> TASK ITEM: Within the entries below, please return exactly the lines from the one with "所以在配置的时候我们就需要把需要依赖的类(或属性)注入进去。" through the one with "发表于 2017-4-14 21:00", leaving out any pictures.

Stored data
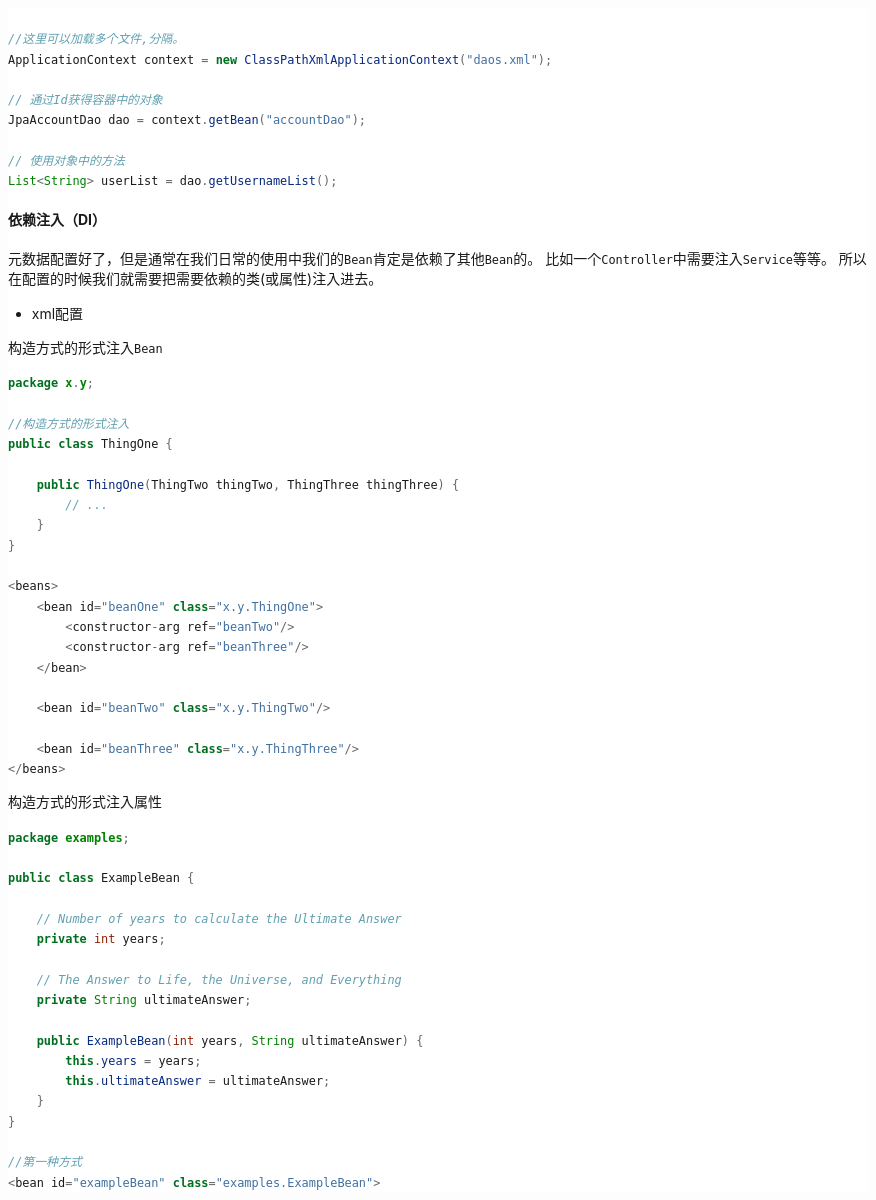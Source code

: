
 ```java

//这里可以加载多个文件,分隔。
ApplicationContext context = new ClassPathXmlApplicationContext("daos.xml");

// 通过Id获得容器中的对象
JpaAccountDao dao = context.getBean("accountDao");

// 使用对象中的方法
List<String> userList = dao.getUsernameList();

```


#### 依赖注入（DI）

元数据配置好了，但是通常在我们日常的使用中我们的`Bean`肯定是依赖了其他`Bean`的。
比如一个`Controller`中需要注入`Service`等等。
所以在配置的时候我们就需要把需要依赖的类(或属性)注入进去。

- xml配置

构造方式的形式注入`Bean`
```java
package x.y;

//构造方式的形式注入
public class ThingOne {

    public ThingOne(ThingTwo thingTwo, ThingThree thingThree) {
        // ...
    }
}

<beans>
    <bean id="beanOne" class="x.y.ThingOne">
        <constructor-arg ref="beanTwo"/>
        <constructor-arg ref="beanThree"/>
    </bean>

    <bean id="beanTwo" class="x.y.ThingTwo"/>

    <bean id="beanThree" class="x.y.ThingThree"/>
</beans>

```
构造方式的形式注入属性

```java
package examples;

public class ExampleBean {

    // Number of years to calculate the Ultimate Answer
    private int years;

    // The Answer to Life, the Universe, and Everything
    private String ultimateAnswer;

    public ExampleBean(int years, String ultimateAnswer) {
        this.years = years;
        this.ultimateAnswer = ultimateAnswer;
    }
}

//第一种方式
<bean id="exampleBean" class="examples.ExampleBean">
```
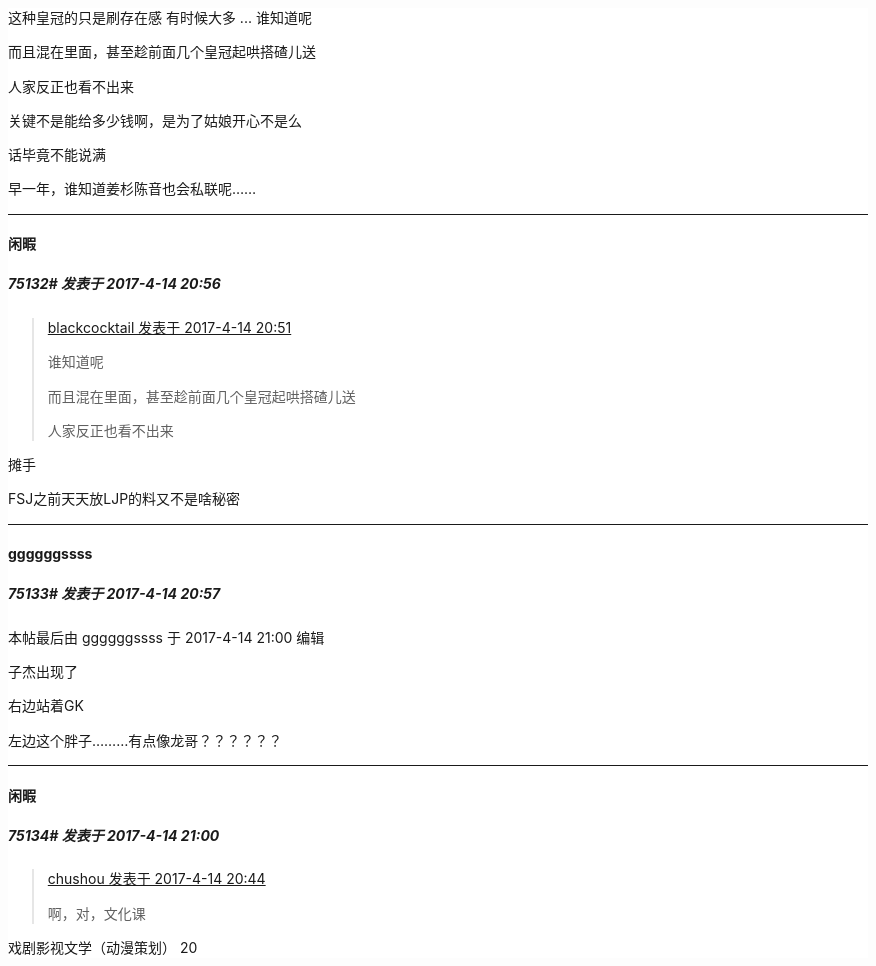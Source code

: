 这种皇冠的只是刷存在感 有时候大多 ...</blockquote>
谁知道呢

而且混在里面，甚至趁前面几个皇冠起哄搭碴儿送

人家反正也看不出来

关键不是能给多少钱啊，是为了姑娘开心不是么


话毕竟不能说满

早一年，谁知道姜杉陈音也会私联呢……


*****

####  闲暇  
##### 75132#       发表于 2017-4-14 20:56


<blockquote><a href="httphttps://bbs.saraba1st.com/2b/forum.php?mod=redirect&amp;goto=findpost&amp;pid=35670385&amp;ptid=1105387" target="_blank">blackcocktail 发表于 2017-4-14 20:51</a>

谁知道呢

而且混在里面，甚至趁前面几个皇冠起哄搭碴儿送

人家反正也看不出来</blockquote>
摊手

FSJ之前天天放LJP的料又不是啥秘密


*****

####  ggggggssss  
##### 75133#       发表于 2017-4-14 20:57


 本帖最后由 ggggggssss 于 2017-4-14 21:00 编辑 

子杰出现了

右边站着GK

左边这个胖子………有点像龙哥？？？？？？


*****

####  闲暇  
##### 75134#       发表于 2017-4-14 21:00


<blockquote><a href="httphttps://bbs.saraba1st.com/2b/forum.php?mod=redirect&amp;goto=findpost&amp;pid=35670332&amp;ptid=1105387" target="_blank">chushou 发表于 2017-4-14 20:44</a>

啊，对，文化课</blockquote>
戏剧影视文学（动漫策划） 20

> TASK OUTPUT:
所以在配置的时候我们就需要把需要依赖的类(或属性)注入进去。

- xml配置

构造方式的形式注入`Bean`
```java
package x.y;

//构造方式的形式注入
public class ThingOne {

    public ThingOne(ThingTwo thingTwo, ThingThree thingThree) {
        // ...
    }
}

<beans>
    <bean id="beanOne" class="x.y.ThingOne">
        <constructor-arg ref="beanTwo"/>
        <constructor-arg ref="beanThree"/>
    </bean>

    <bean id="beanTwo" class="x.y.ThingTwo"/>

    <bean id="beanThree" class="x.y.ThingThree"/>
</beans>

```
构造方式的形式注入属性

```java
package examples;

public class ExampleBean {

    // Number of years to calculate the Ultimate Answer
    private int years;

    // The Answer to Life, the Universe, and Everything
    private String ultimateAnswer;

    public ExampleBean(int years, String ultimateAnswer) {
        this.years = years;
        this.ultimateAnswer = ultimateAnswer;
    }
}

//第一种方式
<bean id="exampleBean" class="examples.ExampleBean">
```
Source code

: 这种皇冠的只是刷存在感 有时候大多 ...</blockquote>
谁知道呢

而且混在里面，甚至趁前面几个皇冠起哄搭碴儿送

人家反正也看不出来

关键不是能给多少钱啊，是为了姑娘开心不是么


话毕竟不能说满

早一年，谁知道姜杉陈音也会私联呢……


*****

####  闲暇  
##### 75132#       发表于 2017-4-14 20:56


<blockquote><a href="httphttps://bbs.saraba1st.com/2b/forum.php?mod=redirect&amp;goto=findpost&amp;pid=35670385&amp;ptid=1105387" target="_blank">blackcocktail 发表于 2017-4-14 20:51</a>

谁知道呢

而且混在里面，甚至趁前面几个皇冠起哄搭碴儿送

人家反正也看不出来</blockquote>
摊手

FSJ之前天天放LJP的料又不是啥秘密


*****

####  ggggggssss  
##### 75133#       发表于 2017-4-14 20:57


 本帖最后由 ggggggssss 于 2017-4-14 21:00 编辑 

子杰出现了

右边站着GK

左边这个胖子………有点像龙哥？？？？？？


*****

####  闲暇  
##### 75134#       发表于 2017-4-14 21:00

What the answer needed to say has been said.